Hubert Biskupski

i

Autor: ARCHIWUM

Szukając pieniędzy nie warto uderzać w przedsiębiorców

2019-05-07 11:28

Aktualizacja Planu Konwergencji, czyli dokument przygotowywany przez Ministerstwo Finansów wywołał sporo emocji. O wątpliwościach z tym związanych, a także o tym dlaczego na tegoroczne plany patrzymy ze szczególną zaciekawieniem pisze w swoim felietonie Hubert Biskupski.

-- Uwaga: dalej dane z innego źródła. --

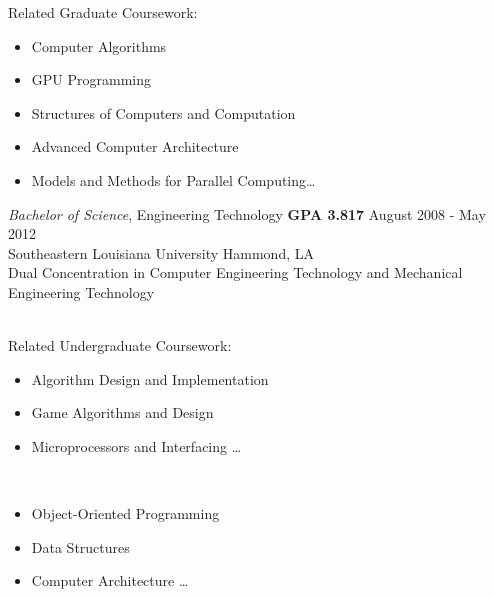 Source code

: \documentclass{res}
\begin{document}
\begin{resume}
\begin{multicols}{2}
{		Related Graduate Coursework:  \vspace{-0.175in}
		\begin{itemize}
			\item Computer Algorithms
			\item GPU Programming
			\item Structures of Computers and Computation
			\item Advanced Computer Architecture
			\item Models and Methods for Parallel Computing\ldots
			\end{itemize}
	}
	\end{multicols}

	{\sl Bachelor of Science}, Engineering Technology {\bf GPA 3.817} \hfill August 2008 - May 2012\\
	Southeastern Louisiana University \hfill Hammond, LA\\
	{\footnotesize Dual Concentration in Computer Engineering Technology and Mechanical Engineering Technology}\\\\
		\vspace{-0.49in}
		\begin{multicols}{2}
			{\footnotesize 
				Related Undergraduate Coursework: \vspace{-0.175in}
				\begin{itemize}
					\item Algorithm Design and Implementation
					\item Game Algorithms and Design
					\item Microprocessors and Interfacing \ldots
				\end{itemize} 
				\ %
				\vspace{-0.175in}
				\begin{itemize}
					\item Object-Oriented Programming
					\item Data Structures
					\item Computer Architecture \ldots
				\end{itemize}
			}
		\end{multicols}
		
	

\end{resume}
\end{document}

Nie przypominam sobie kiedy ostatnio tak duże poruszenie wywołała Aktualizacja Planu Konwergencji, czyli dokument przygotowywany przez Ministerstwo Finansów i nie wychodzący zazwyczaj poza wąskie grono specjalistów od budżetu. Ale ten rok nie jest rokiem zwyczajnym. To rok podwójnych wyborów i dlatego na plany rządu, i te przyszłoroczne, i te wieloletnie, patrzy się z dużo większą uwagą i wywołują one większy, niż zazwyczaj, rezonans społeczny. I choć od założeń zapisanych w Wieloletnim Planie Finansowym do ustawy budżetowej droga jest długa i nie zawsze prosta (a są jeszcze wybory, które mogą sprawić, że kto inny będzie tworzył przyszłoroczny budżet), to z założeń umieszczonych w strategii średniookresowej możemy wysnuć pewne wnioski co do planów rządu, a już na pewno resortu finansów. I nie zawsze są to wnioski optymistyczne. Szczególny mój niepokój wzbudził pomysł zniesienie ograniczenia rocznej podstawy wymiaru składek na ubezpieczenia rentowe i emerytalne, czyli tzw. 30-krotności. Pomysł nie nowy, bo jako pierwszy wprowadził go do publicznej debaty bodajże minister Henryk Kowalczyk, gdy był jeszcze w Kancelarii Premiera prawą ręką premier Beaty Szydło. Ustawa ostatecznie nie weszła w życie, bo Trybunał Konstytucyjny uznał, że jest niezgodna z ustawą zasadniczą. Warto jednak zaznaczyć, że Trybunał uznał za niekonstytucyjny tryb uchwalenie ustawy. Tylko i wyłącznie tryb a nie sam mechanizm, który narusza umowę społeczną, karze wyższymi obciążeniami osoby lepiej wykształcone i bardziej zaradne, czyli zarabiające więcej. Zniesienie limitu 30-krotności jest też w dłuższym okresie niezwykle niebezpieczne dla budżetu państwa. Owszem, jak wyliczyło ministerstwo finansów, w 2020 r. wpływy do budżetu mają być z tego tytułu wyższe o ponad 5 mld zł, ale przecież te pieniądze znajdą się na kontach w ZUS i państwo będzie je musiało zwrócić, z olbrzymimi odsetkami, w formie emerytur. Problemem nie będzie tylko obciążenie budżetu ZUS ale też rosnące dysproporcje między emeryturami minimalnymi a tymi, które będą wypłacane po zniesieniu limity 30-krotności. Wątpię, że będzie to społecznie akceptowalne.
Ale to nie będzie problem tego rządu, ani następnego. Ten rząd natomiast powinien poważnie zastanowić się nad obłożeniem pracodawców kolejnymi obciążeniami, bo z tym wiąże się przecież zniesienie tego limitu. I to już jest jego problem. Poważny problem.